If that effort only involved getting legislatures to enact same-sex marriage (or civil unions; I'd be happy with civil unions as a political compromise), he might have a point. But this is where Balkin uncharacteristically misses an obvious and extremely important point. The legacy left to us by Karl Rove is a national landscape where voters actually changed their state constitutions - not just their statutes - to prohibit same-sex marriage. A protection for the minority against the majority was enlisted as a protection of the majority against that minority. Prejudice carried the day as a political tool to win short-term advantages. Generations of misunderstanding and ignorance were leveraged and elections were won. Those misunderstandings, that ignorance, have now been enshrined in state constitutions across the land as principles by which those states will govern themselves.
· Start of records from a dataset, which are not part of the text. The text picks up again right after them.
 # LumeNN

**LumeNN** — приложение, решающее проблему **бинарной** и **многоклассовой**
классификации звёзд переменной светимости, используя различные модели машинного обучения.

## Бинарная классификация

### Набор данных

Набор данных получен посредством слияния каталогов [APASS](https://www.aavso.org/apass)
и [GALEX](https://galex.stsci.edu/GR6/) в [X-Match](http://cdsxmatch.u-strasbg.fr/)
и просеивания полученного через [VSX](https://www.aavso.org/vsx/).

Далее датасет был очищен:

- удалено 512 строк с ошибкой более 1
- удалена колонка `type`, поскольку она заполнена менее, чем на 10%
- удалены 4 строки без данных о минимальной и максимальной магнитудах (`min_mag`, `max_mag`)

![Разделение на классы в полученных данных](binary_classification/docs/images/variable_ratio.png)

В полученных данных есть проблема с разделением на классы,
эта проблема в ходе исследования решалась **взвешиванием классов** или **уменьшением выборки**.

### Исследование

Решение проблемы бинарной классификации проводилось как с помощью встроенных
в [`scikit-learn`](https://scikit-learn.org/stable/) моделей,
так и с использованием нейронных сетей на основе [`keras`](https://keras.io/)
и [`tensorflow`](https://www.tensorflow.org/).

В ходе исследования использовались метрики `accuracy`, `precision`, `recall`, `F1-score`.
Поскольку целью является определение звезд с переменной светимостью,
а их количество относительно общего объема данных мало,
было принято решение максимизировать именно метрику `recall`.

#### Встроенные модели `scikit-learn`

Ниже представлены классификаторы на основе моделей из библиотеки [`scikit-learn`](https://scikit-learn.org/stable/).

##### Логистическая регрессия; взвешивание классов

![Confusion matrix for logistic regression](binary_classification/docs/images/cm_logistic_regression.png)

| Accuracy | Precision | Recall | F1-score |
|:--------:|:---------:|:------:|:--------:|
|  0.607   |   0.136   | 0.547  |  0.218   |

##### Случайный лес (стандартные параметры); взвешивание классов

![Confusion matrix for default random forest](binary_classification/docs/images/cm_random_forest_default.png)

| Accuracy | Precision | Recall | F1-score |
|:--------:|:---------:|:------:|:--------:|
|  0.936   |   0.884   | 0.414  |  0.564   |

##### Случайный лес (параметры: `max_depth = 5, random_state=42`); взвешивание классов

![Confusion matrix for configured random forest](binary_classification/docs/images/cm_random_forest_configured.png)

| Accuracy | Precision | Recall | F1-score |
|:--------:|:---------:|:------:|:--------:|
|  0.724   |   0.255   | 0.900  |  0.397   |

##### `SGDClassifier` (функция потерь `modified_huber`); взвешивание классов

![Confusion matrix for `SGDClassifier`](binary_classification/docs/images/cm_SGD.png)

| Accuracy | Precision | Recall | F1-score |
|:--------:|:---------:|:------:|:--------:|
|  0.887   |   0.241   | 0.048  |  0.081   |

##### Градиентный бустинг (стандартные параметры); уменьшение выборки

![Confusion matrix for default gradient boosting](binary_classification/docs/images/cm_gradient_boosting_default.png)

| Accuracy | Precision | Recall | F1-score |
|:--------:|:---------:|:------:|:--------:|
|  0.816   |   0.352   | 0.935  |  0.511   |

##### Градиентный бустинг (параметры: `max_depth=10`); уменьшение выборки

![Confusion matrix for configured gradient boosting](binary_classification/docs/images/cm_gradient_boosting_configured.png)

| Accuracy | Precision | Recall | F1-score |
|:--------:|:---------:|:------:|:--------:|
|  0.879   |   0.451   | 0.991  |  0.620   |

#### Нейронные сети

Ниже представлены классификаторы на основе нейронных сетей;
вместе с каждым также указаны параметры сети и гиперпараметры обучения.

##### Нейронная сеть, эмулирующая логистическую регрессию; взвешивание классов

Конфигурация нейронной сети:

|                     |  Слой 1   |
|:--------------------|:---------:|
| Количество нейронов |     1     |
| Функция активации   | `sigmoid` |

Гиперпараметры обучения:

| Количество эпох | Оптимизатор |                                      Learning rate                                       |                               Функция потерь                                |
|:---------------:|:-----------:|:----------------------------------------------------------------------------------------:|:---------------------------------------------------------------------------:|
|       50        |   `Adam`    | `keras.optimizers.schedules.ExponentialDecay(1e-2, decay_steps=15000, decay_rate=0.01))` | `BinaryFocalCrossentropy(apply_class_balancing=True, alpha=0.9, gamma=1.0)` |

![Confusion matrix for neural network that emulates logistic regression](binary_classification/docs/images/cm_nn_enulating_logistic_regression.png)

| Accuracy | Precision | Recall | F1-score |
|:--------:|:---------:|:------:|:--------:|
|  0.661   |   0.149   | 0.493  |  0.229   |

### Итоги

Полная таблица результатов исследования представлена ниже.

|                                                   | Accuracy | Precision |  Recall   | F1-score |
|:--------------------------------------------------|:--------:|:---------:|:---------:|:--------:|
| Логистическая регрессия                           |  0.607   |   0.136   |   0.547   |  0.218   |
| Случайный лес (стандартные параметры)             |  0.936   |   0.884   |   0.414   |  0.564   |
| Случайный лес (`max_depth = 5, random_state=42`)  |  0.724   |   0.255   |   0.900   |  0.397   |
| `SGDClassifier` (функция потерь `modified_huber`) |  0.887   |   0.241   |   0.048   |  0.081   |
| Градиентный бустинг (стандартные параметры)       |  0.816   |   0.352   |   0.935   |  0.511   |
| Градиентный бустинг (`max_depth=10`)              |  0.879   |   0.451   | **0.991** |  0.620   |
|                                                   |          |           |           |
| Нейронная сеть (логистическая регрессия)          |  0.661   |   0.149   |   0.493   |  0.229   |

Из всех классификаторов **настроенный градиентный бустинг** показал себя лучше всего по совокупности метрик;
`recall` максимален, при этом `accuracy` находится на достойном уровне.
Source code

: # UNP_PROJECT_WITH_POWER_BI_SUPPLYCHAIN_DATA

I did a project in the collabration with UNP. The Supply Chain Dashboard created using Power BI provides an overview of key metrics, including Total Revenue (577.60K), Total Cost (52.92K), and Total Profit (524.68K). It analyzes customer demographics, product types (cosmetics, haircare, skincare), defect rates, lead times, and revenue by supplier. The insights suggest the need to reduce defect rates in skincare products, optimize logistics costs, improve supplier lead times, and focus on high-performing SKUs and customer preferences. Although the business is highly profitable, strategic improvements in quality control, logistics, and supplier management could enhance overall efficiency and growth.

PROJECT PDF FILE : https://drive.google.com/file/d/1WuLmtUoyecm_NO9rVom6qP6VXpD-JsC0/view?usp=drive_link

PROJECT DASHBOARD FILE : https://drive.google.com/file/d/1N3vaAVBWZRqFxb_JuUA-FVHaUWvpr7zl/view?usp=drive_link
Certainly in some states like California, we can return the equality our state constitution guaranteed prior to Prop. 8 with a majority vote - though it won't come easy. Other states are not so fortunate. For them, the political battles for same-sex marriage will be uphill and in the snow.

It's easy to talk about the virtue of political action. But if there ever was a situation where the ordinary constitutional rules have been disregarded or turned utterly upside-down, where constitutional protections have been torn up and thrown away, same-sex marriage is that case.

In that context, then, the political reaction to a federal court victory is something I fear a bit less than Balkin and others. At some point we need to stand up and say that the principles and plain words in our constitution actually mean something. Damage has been done to the ideals we jointly established for our democratic republic. The equal protection clause was put there for a reason. The equal protection clause was put there for this reason. Heterosexuals can minimize that in deference to politics. But sometimes -- now in particular -- lesbians and gay men can't.